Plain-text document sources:
▼▼▼
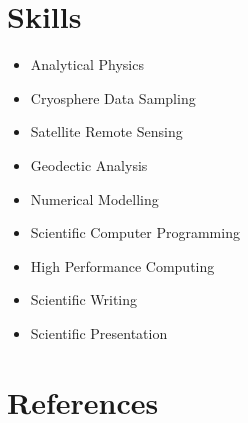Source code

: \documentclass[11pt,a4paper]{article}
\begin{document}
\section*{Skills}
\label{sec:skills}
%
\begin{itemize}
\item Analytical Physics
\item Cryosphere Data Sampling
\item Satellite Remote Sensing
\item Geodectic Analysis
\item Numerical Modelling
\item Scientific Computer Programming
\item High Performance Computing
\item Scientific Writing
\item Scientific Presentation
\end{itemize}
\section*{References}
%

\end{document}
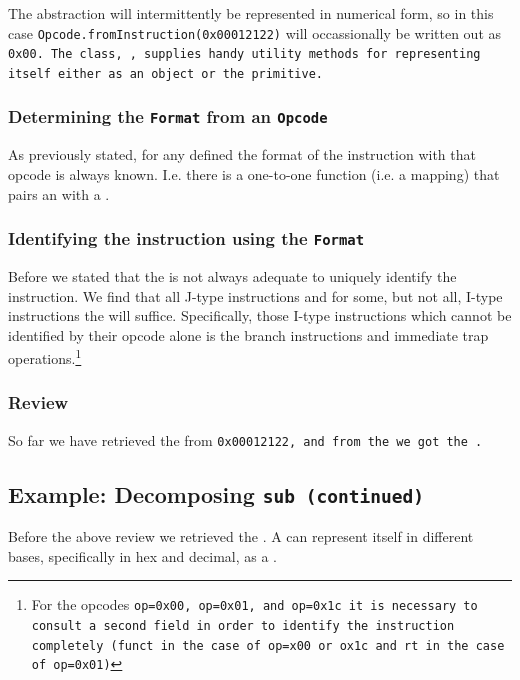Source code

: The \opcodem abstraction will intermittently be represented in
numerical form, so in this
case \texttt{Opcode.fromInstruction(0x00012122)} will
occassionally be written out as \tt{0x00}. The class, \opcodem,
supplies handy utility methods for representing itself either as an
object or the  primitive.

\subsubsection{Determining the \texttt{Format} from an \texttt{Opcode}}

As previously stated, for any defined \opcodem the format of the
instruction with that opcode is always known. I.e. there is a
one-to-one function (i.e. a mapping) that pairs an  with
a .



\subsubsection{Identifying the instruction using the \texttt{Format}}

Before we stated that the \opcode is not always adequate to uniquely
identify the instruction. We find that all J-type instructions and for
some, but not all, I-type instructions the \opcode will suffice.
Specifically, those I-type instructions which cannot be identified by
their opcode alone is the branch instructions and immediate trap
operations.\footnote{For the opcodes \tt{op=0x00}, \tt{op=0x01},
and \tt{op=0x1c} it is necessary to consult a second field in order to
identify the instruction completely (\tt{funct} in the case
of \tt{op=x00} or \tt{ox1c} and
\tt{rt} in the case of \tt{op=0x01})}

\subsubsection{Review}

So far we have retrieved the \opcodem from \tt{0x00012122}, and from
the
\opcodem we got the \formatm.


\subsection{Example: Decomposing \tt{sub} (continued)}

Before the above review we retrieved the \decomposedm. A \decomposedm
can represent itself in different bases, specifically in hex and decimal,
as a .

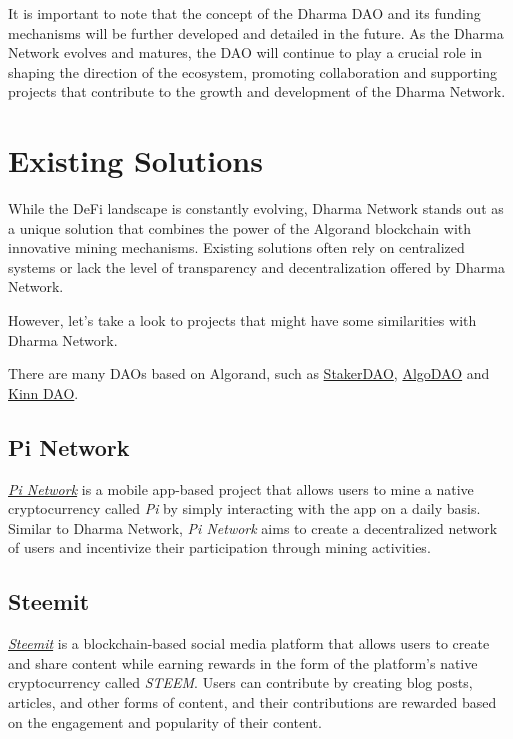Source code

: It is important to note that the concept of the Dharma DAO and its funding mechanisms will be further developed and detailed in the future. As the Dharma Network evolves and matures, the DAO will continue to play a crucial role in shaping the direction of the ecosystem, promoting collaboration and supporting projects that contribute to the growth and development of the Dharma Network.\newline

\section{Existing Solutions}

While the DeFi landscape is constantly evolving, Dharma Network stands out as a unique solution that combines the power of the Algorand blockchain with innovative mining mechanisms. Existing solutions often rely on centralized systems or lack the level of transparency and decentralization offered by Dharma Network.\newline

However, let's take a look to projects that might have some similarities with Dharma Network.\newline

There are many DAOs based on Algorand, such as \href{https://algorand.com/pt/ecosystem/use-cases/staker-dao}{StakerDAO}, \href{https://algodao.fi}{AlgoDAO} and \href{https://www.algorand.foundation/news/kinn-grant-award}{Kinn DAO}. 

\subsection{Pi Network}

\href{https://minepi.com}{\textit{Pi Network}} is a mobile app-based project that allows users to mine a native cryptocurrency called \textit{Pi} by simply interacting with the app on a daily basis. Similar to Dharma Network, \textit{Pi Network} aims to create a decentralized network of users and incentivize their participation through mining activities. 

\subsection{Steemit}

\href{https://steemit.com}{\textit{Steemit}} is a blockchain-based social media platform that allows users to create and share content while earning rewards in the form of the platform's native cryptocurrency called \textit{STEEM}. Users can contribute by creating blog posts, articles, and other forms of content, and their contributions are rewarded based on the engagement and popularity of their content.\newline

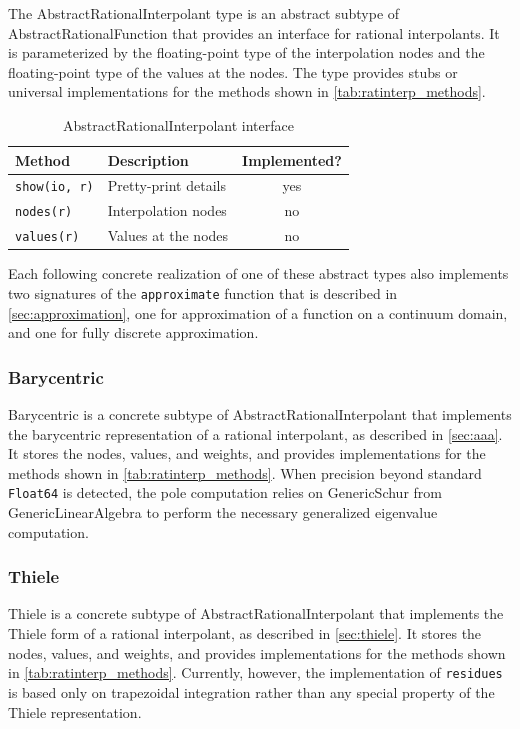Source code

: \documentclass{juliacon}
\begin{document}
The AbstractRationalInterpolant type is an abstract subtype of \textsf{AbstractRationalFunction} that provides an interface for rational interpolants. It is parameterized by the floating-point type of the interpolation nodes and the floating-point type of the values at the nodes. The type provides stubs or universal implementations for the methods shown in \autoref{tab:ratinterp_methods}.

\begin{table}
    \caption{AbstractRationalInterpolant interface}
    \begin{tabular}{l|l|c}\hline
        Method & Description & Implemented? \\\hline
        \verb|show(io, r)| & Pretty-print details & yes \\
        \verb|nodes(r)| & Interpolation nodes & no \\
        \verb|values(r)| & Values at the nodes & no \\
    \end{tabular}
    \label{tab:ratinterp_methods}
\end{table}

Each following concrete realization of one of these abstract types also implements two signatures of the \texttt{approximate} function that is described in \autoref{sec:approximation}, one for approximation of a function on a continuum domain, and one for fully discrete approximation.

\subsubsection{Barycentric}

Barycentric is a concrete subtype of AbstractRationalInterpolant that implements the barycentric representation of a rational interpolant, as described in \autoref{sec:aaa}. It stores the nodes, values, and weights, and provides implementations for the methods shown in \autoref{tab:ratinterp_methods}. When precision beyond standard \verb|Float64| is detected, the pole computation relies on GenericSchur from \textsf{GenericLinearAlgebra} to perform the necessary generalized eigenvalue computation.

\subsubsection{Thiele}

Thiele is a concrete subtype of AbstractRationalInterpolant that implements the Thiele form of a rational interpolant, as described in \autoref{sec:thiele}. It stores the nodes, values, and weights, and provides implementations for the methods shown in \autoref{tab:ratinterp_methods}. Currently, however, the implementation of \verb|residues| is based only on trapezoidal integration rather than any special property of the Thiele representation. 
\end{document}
▲▲▲
Task details: Retype each line above exactly and leave out any picture.

Answer section:
Source code

: \documentclass[11pt,a4paper]{article}
\begin{document}
\section*{Skills}
\label{sec:skills}
%
\begin{itemize}
\item Analytical Physics
\item Cryosphere Data Sampling
\item Satellite Remote Sensing
\item Geodectic Analysis
\item Numerical Modelling
\item Scientific Computer Programming
\item High Performance Computing
\item Scientific Writing
\item Scientific Presentation
\end{itemize}
\section*{References}
%

\end{document}
Source code

: The \opcodem abstraction will intermittently be represented in
numerical form, so in this
case \texttt{Opcode.fromInstruction(0x00012122)} will
occassionally be written out as \tt{0x00}. The class, \opcodem,
supplies handy utility methods for representing itself either as an
object or the  primitive.

\subsubsection{Determining the \texttt{Format} from an \texttt{Opcode}}

As previously stated, for any defined \opcodem the format of the
instruction with that opcode is always known. I.e. there is a
one-to-one function (i.e. a mapping) that pairs an  with
a .



\subsubsection{Identifying the instruction using the \texttt{Format}}

Before we stated that the \opcode is not always adequate to uniquely
identify the instruction. We find that all J-type instructions and for
some, but not all, I-type instructions the \opcode will suffice.
Specifically, those I-type instructions which cannot be identified by
their opcode alone is the branch instructions and immediate trap
operations.\footnote{For the opcodes \tt{op=0x00}, \tt{op=0x01},
and \tt{op=0x1c} it is necessary to consult a second field in order to
identify the instruction completely (\tt{funct} in the case
of \tt{op=x00} or \tt{ox1c} and
\tt{rt} in the case of \tt{op=0x01})}

\subsubsection{Review}

So far we have retrieved the \opcodem from \tt{0x00012122}, and from
the
\opcodem we got the \formatm.


\subsection{Example: Decomposing \tt{sub} (continued)}

Before the above review we retrieved the \decomposedm. A \decomposedm
can represent itself in different bases, specifically in hex and decimal,
as a .

Source code

: It is important to note that the concept of the Dharma DAO and its funding mechanisms will be further developed and detailed in the future. As the Dharma Network evolves and matures, the DAO will continue to play a crucial role in shaping the direction of the ecosystem, promoting collaboration and supporting projects that contribute to the growth and development of the Dharma Network.\newline

\section{Existing Solutions}

While the DeFi landscape is constantly evolving, Dharma Network stands out as a unique solution that combines the power of the Algorand blockchain with innovative mining mechanisms. Existing solutions often rely on centralized systems or lack the level of transparency and decentralization offered by Dharma Network.\newline

However, let's take a look to projects that might have some similarities with Dharma Network.\newline

There are many DAOs based on Algorand, such as \href{https://algorand.com/pt/ecosystem/use-cases/staker-dao}{StakerDAO}, \href{https://algodao.fi}{AlgoDAO} and \href{https://www.algorand.foundation/news/kinn-grant-award}{Kinn DAO}. 

\subsection{Pi Network}

\href{https://minepi.com}{\textit{Pi Network}} is a mobile app-based project that allows users to mine a native cryptocurrency called \textit{Pi} by simply interacting with the app on a daily basis. Similar to Dharma Network, \textit{Pi Network} aims to create a decentralized network of users and incentivize their participation through mining activities. 

\subsection{Steemit}

\href{https://steemit.com}{\textit{Steemit}} is a blockchain-based social media platform that allows users to create and share content while earning rewards in the form of the platform's native cryptocurrency called \textit{STEEM}. Users can contribute by creating blog posts, articles, and other forms of content, and their contributions are rewarded based on the engagement and popularity of their content.\newline

Source code

: \documentclass{juliacon}
\begin{document}
The AbstractRationalInterpolant type is an abstract subtype of \textsf{AbstractRationalFunction} that provides an interface for rational interpolants. It is parameterized by the floating-point type of the interpolation nodes and the floating-point type of the values at the nodes. The type provides stubs or universal implementations for the methods shown in \autoref{tab:ratinterp_methods}.

\begin{table}
    \caption{AbstractRationalInterpolant interface}
    \begin{tabular}{l|l|c}\hline
        Method & Description & Implemented? \\\hline
        \verb|show(io, r)| & Pretty-print details & yes \\
        \verb|nodes(r)| & Interpolation nodes & no \\
        \verb|values(r)| & Values at the nodes & no \\
    \end{tabular}
    \label{tab:ratinterp_methods}
\end{table}

Each following concrete realization of one of these abstract types also implements two signatures of the \texttt{approximate} function that is described in \autoref{sec:approximation}, one for approximation of a function on a continuum domain, and one for fully discrete approximation.

\subsubsection{Barycentric}

Barycentric is a concrete subtype of AbstractRationalInterpolant that implements the barycentric representation of a rational interpolant, as described in \autoref{sec:aaa}. It stores the nodes, values, and weights, and provides implementations for the methods shown in \autoref{tab:ratinterp_methods}. When precision beyond standard \verb|Float64| is detected, the pole computation relies on GenericSchur from \textsf{GenericLinearAlgebra} to perform the necessary generalized eigenvalue computation.

\subsubsection{Thiele}

Thiele is a concrete subtype of AbstractRationalInterpolant that implements the Thiele form of a rational interpolant, as described in \autoref{sec:thiele}. It stores the nodes, values, and weights, and provides implementations for the methods shown in \autoref{tab:ratinterp_methods}. Currently, however, the implementation of \verb|residues| is based only on trapezoidal integration rather than any special property of the Thiele representation. 
\end{document}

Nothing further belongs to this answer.